He must have read her mind, for he said in a friendly way, ‘It was the desk sergeant, Camilla Holder. She can’t resist a chat if you know what I mean. And be fair, dear.’ He rolled his eyes in mock horror. ‘She’s fifteen stone and with that nose, my God, she gives new meaning to the word drab! No wonder she gossips, eh?’
Kate put her head back and laughed aloud. He was priceless.
Robert put his hand gently on her arm.
‘You’re a nice woman, Kate. Sit down and have a quick G&T. One won’t kill you.’
He was already at a large Art Deco cabinet, taking down glasses and mixing the drinks. Kate watched him. He was camp as a row of tents and yet he had an air of assurance that was wholly masculine. As he passed her the drink he smiled and his even teeth and fresh complexion made him look almost handsome.
He grinned at her. ‘Drink up, love. A slug of alcohol never did anyone any harm. Though of course you didn’t hear it from me. Most of my clients think that life is unbearably boring unless they have a bottle of vodka, fifteen joints and a few sniffs of the okey-doke nightly!’
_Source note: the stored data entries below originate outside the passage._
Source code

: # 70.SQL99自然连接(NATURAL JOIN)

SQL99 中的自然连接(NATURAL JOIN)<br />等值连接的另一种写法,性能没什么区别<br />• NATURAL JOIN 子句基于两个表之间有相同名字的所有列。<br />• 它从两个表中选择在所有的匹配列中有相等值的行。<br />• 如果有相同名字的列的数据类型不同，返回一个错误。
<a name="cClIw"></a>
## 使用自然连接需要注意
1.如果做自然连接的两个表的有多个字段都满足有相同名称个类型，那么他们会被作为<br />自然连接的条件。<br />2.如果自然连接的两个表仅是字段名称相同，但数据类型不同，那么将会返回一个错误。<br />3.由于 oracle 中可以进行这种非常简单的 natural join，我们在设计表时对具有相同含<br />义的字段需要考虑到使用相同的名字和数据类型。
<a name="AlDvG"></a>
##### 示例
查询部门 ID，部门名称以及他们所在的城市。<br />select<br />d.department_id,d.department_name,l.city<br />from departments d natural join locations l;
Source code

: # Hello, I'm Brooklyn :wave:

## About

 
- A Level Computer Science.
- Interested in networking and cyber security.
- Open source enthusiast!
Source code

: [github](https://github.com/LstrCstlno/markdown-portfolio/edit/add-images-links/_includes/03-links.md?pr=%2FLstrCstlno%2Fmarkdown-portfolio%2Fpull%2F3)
Kate laughed again, aware that he was studying her closely. She took a gulp of her drink.
‘Down the hatch!’ Robert encouraged her.
A loud crash from upstairs interrupted their jollity. Robert seemed unperturbed by it.
‘It’s me father, he’s bedridden. Won’t be a sec.’
He hurried out and Kate sat down again. The crash had made her jump out of her seat, heart beating like the clappers with shock. She took a few deep breaths to steady herself. Five minutes later Robert was back in the room.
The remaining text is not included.